- ACTIVITY: Below are entries; count the lines containing the string "write". The answer is that number alone.
++++ PROVIDED RECORDS ++++
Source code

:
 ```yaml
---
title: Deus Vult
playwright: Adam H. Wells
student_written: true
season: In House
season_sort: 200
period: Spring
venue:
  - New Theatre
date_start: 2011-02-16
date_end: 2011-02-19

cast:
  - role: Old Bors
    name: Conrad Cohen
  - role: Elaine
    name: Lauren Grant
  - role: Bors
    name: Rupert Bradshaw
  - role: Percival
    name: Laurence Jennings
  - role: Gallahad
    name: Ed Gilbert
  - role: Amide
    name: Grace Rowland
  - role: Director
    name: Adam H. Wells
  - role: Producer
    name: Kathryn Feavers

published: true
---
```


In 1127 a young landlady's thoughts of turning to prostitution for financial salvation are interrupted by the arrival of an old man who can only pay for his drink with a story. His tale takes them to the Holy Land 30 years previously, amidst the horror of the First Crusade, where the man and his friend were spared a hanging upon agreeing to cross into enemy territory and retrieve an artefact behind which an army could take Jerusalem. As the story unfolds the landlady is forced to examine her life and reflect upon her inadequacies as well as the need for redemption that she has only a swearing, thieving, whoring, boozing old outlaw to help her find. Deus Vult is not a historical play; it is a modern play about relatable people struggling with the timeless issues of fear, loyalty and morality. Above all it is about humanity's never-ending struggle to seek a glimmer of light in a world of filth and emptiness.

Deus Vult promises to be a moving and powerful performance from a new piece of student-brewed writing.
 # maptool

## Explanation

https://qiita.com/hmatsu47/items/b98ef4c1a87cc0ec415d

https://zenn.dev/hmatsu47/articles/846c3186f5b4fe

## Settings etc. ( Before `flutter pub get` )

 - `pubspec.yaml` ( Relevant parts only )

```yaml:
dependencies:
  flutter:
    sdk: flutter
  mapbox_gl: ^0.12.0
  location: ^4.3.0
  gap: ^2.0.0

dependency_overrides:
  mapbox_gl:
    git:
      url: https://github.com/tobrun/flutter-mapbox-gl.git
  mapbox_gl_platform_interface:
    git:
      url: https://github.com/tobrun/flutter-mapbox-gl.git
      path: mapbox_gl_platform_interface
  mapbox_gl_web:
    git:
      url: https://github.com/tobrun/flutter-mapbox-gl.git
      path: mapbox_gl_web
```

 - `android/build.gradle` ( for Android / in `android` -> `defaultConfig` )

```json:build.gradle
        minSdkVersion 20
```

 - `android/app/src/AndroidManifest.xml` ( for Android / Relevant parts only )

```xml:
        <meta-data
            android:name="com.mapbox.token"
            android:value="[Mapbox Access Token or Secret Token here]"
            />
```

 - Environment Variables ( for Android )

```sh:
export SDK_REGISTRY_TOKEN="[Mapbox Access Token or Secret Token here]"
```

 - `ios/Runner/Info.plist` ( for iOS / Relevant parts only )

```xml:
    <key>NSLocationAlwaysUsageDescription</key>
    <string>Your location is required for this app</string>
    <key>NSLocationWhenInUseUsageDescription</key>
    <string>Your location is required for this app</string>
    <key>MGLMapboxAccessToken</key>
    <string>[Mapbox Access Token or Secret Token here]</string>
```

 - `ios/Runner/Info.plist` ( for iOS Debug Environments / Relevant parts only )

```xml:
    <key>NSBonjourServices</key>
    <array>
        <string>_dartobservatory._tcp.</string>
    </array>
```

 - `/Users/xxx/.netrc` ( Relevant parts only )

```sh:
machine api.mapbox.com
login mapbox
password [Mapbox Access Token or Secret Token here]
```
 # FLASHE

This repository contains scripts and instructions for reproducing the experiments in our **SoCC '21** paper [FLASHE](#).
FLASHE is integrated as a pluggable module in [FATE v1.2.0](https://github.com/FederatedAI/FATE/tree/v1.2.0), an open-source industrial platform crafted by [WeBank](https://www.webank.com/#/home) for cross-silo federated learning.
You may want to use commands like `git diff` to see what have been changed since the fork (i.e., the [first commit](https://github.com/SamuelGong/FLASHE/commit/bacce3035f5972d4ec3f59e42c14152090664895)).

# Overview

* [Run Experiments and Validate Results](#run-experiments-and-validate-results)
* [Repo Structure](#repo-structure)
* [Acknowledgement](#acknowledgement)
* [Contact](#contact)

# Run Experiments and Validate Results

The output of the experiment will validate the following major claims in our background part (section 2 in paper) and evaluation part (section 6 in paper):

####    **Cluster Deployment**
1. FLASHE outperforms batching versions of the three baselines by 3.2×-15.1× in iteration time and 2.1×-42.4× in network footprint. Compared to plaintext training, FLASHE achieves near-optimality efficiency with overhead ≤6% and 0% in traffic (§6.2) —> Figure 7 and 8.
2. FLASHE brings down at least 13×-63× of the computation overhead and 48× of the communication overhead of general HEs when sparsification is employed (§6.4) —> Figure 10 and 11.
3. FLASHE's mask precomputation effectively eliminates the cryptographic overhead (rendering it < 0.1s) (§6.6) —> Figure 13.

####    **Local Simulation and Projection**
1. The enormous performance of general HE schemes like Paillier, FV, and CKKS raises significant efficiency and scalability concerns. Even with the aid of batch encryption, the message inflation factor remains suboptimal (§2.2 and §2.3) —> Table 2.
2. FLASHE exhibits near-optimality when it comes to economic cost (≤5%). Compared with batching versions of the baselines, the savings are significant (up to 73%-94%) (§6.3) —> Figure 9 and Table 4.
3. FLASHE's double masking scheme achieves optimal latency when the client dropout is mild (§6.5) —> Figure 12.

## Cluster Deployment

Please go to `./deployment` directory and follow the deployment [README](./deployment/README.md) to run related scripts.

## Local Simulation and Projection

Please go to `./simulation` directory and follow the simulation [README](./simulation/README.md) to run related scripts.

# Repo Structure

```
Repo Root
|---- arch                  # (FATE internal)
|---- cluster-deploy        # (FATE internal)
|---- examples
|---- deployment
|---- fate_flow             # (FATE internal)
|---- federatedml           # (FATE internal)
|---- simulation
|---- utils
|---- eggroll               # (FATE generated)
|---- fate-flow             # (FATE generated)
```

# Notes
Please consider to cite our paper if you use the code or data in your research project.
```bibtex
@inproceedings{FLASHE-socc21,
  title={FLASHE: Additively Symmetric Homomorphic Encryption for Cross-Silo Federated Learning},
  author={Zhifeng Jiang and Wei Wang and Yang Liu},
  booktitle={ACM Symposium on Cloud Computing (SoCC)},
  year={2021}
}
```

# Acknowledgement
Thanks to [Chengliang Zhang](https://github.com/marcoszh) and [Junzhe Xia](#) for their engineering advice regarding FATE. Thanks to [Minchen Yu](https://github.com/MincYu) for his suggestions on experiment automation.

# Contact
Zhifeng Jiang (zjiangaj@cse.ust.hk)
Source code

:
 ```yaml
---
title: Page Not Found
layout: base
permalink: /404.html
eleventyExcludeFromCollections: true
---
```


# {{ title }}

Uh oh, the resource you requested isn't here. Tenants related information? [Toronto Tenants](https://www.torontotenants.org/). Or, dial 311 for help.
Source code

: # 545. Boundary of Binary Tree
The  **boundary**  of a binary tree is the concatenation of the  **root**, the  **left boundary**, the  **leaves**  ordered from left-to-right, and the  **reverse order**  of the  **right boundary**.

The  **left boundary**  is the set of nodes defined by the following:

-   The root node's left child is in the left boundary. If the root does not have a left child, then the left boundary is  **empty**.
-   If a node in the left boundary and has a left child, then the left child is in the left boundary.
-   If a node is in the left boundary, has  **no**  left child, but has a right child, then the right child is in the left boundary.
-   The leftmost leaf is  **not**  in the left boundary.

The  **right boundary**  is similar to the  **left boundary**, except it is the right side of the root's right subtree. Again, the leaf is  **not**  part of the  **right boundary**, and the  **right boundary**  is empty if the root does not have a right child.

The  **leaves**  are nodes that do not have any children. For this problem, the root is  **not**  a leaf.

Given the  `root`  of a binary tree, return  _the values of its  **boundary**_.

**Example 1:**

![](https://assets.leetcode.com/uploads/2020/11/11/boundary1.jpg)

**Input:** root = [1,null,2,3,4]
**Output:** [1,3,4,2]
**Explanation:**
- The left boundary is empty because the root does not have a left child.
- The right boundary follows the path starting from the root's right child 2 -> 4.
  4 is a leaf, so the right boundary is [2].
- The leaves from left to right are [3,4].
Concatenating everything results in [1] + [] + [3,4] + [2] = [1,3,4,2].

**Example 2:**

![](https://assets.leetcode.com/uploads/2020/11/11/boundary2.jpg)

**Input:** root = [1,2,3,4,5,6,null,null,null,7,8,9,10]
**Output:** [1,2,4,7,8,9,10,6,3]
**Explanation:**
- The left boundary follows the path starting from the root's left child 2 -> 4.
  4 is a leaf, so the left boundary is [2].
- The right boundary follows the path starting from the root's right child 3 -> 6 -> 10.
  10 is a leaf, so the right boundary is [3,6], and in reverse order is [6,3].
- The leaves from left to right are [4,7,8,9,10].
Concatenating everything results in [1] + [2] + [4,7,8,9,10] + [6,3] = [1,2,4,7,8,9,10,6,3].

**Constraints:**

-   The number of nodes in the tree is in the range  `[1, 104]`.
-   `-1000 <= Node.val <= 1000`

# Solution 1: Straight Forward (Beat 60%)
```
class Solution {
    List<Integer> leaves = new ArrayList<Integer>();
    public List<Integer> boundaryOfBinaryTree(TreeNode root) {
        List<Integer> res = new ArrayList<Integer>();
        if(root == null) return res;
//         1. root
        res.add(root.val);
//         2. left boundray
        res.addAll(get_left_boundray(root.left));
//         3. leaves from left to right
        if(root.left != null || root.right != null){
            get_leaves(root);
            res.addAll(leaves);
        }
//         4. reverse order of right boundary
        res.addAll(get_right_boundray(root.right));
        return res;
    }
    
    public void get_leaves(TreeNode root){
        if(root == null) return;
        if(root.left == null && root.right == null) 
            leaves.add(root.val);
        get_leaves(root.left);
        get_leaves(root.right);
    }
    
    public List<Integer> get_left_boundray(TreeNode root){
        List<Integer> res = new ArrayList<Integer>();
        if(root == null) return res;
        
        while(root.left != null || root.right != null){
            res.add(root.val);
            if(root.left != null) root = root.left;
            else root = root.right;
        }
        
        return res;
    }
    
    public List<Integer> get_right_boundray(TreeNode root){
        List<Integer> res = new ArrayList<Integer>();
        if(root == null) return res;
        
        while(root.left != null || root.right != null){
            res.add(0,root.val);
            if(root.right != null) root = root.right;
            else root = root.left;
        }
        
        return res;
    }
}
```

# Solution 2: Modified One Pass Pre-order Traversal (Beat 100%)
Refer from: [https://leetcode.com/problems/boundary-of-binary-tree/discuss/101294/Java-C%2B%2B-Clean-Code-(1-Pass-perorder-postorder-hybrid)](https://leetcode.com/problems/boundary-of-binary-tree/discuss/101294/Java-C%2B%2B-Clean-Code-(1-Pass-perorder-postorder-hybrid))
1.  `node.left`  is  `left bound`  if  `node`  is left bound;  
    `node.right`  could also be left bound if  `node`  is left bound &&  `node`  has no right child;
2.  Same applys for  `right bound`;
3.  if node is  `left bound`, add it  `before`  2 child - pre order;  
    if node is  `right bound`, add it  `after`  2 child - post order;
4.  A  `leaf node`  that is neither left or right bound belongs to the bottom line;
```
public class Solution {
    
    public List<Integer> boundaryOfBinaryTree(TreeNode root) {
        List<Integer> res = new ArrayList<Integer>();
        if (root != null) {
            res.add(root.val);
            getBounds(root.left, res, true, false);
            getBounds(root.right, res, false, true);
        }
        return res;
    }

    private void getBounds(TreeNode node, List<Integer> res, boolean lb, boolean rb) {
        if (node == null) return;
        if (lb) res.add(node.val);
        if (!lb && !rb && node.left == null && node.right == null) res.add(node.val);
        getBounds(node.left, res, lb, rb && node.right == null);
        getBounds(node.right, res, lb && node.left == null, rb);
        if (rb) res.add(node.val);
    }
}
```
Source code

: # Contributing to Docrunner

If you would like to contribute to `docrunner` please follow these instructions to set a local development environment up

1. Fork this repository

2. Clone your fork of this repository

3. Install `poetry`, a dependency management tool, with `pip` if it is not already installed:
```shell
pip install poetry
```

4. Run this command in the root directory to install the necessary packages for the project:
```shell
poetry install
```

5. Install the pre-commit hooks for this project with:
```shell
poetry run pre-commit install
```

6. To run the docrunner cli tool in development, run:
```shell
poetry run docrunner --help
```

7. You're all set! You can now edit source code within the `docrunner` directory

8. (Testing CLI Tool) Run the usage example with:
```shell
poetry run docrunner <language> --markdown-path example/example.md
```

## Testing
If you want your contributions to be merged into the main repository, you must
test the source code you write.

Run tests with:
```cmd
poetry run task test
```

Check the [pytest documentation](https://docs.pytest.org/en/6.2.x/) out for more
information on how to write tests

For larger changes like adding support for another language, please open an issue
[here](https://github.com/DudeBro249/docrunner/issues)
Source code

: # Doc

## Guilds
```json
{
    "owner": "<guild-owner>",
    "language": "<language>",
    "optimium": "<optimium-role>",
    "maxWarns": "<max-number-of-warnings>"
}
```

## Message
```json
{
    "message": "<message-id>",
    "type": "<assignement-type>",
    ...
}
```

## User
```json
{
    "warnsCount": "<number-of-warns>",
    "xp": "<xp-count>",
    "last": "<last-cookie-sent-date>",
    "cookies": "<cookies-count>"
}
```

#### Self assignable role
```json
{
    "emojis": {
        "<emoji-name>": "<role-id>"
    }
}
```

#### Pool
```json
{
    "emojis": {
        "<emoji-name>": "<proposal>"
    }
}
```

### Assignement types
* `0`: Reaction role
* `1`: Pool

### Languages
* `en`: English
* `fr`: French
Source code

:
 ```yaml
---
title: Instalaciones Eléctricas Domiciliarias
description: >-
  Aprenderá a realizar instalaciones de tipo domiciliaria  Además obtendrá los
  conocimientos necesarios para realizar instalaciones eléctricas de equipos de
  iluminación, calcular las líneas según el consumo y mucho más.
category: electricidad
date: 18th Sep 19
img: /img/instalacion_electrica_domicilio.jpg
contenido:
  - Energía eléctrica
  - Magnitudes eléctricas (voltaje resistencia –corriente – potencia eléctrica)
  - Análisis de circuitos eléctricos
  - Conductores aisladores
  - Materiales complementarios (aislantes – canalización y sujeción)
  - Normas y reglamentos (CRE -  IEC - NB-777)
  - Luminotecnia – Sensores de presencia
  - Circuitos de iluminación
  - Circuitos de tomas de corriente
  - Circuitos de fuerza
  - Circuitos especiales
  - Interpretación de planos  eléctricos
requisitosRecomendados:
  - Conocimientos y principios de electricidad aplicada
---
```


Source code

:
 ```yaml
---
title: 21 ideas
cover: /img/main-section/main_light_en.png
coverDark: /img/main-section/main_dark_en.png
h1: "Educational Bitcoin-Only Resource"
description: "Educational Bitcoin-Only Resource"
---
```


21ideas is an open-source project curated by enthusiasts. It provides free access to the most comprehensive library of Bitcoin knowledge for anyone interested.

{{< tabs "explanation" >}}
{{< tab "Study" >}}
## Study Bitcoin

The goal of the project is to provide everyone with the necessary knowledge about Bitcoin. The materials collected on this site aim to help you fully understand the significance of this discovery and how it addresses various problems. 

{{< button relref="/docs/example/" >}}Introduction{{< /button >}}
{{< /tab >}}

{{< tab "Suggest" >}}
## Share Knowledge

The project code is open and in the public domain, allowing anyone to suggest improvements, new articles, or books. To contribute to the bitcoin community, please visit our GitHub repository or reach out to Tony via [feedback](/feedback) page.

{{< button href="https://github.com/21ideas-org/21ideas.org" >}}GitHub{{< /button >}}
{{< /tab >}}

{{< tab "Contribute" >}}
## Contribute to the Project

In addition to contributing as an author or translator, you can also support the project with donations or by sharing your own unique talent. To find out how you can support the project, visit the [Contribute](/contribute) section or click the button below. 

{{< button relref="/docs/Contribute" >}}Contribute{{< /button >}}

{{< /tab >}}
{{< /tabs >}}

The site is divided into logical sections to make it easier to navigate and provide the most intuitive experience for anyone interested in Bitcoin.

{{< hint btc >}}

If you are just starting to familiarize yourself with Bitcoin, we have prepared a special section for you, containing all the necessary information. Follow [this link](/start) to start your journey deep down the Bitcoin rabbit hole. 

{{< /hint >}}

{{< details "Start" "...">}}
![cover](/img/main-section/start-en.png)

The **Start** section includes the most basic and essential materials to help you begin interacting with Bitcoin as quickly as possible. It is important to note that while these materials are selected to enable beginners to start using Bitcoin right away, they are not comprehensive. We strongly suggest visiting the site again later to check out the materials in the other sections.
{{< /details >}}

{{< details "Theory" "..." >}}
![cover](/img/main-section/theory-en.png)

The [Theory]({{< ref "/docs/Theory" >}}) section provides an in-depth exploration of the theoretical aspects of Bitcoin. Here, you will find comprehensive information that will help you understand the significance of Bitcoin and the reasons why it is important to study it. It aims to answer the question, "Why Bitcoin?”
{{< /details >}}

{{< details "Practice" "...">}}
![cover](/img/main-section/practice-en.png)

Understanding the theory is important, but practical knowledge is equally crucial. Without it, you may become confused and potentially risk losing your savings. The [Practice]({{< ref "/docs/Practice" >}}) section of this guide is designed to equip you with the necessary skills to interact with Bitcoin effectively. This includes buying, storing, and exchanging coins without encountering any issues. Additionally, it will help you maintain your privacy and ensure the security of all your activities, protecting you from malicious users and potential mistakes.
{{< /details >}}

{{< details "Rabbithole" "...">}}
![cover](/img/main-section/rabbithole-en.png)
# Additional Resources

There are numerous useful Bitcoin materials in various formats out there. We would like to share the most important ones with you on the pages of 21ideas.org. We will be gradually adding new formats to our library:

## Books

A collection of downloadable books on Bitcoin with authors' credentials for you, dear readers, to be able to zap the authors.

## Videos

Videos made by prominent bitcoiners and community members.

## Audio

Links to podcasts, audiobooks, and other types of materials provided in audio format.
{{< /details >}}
++++
- COMPLETED TASK: 2